### Information given

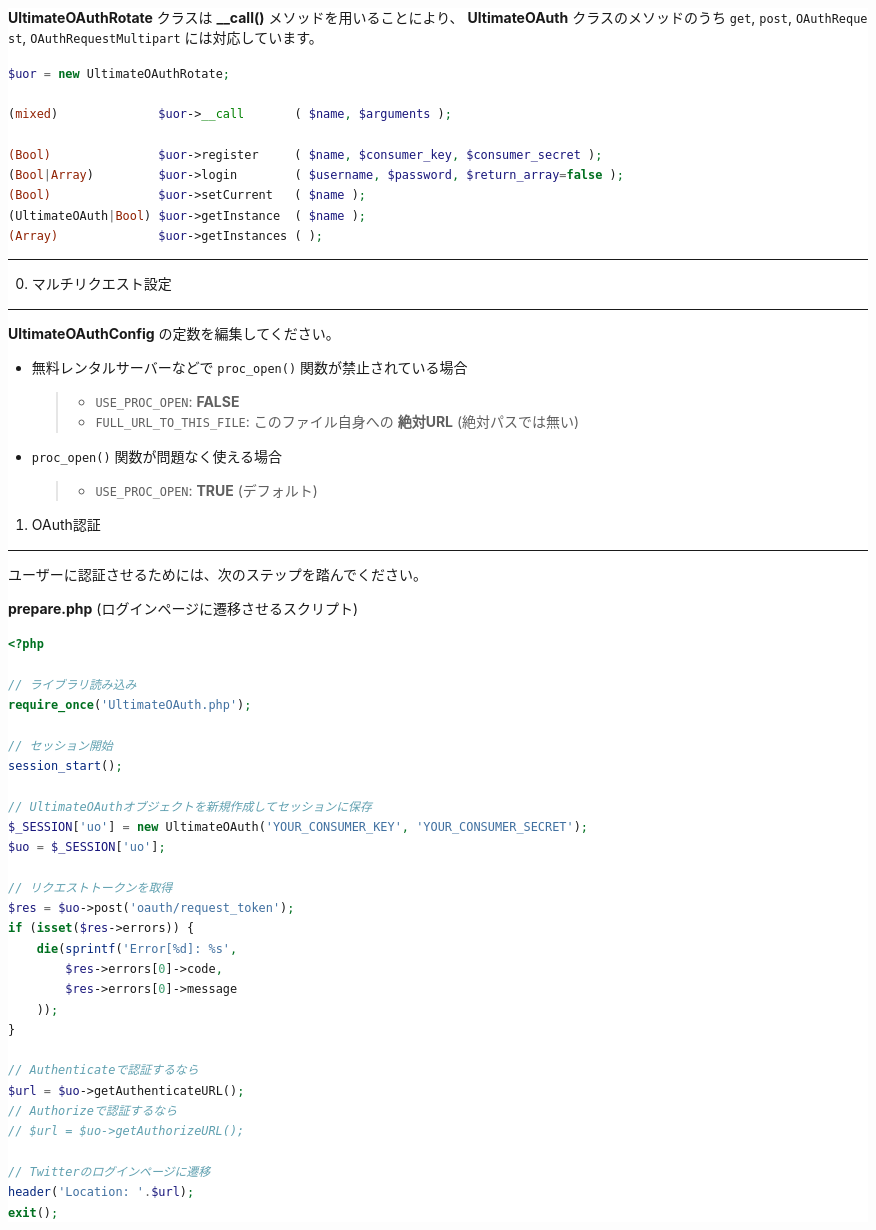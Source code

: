 **UltimateOAuthRotate** クラスは **__call()** メソッドを用いることにより、 **UltimateOAuth** クラスのメソッドのうち `get`, `post`, `OAuthRequest`, `OAuthRequestMultipart` には対応しています。

```php
$uor = new UltimateOAuthRotate;

(mixed)              $uor->__call       ( $name, $arguments );

(Bool)               $uor->register     ( $name, $consumer_key, $consumer_secret );
(Bool|Array)         $uor->login        ( $username, $password, $return_array=false );
(Bool)               $uor->setCurrent   ( $name );
(UltimateOAuth|Bool) $uor->getInstance  ( $name );
(Array)              $uor->getInstances ( );
```

------------------------------------------------------------------

0. マルチリクエスト設定
-----------------------

**UltimateOAuthConfig** の定数を編集してください。

- 無料レンタルサーバーなどで `proc_open()` 関数が禁止されている場合
  
  > - `USE_PROC_OPEN`: **FALSE**
  > - `FULL_URL_TO_THIS_FILE`: このファイル自身への **絶対URL** (絶対パスでは無い)
  
- `proc_open()` 関数が問題なく使える場合
  
  > - `USE_PROC_OPEN`: **TRUE** (デフォルト)
  

1. OAuth認証
-----------------------

ユーザーに認証させるためには、次のステップを踏んでください。

**prepare.php** (ログインページに遷移させるスクリプト)

```php
<?php

// ライブラリ読み込み
require_once('UltimateOAuth.php');

// セッション開始
session_start();

// UltimateOAuthオブジェクトを新規作成してセッションに保存
$_SESSION['uo'] = new UltimateOAuth('YOUR_CONSUMER_KEY', 'YOUR_CONSUMER_SECRET');
$uo = $_SESSION['uo'];

// リクエストトークンを取得
$res = $uo->post('oauth/request_token');
if (isset($res->errors)) {
    die(sprintf('Error[%d]: %s',
        $res->errors[0]->code,
        $res->errors[0]->message
    ));
}

// Authenticateで認証するなら
$url = $uo->getAuthenticateURL();
// Authorizeで認証するなら
// $url = $uo->getAuthorizeURL();

// Twitterのログインページに遷移
header('Location: '.$url);
exit();
```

### How to complete this task
Which of the lines above hold the string "post"? Pick each of them out.

### Expected answer
: **UltimateOAuthRotate** クラスは **__call()** メソッドを用いることにより、 **UltimateOAuth** クラスのメソッドのうち `get`, `post`, `OAuthRequest`, `OAuthRequestMultipart` には対応しています。
$res = $uo->post('oauth/request_token');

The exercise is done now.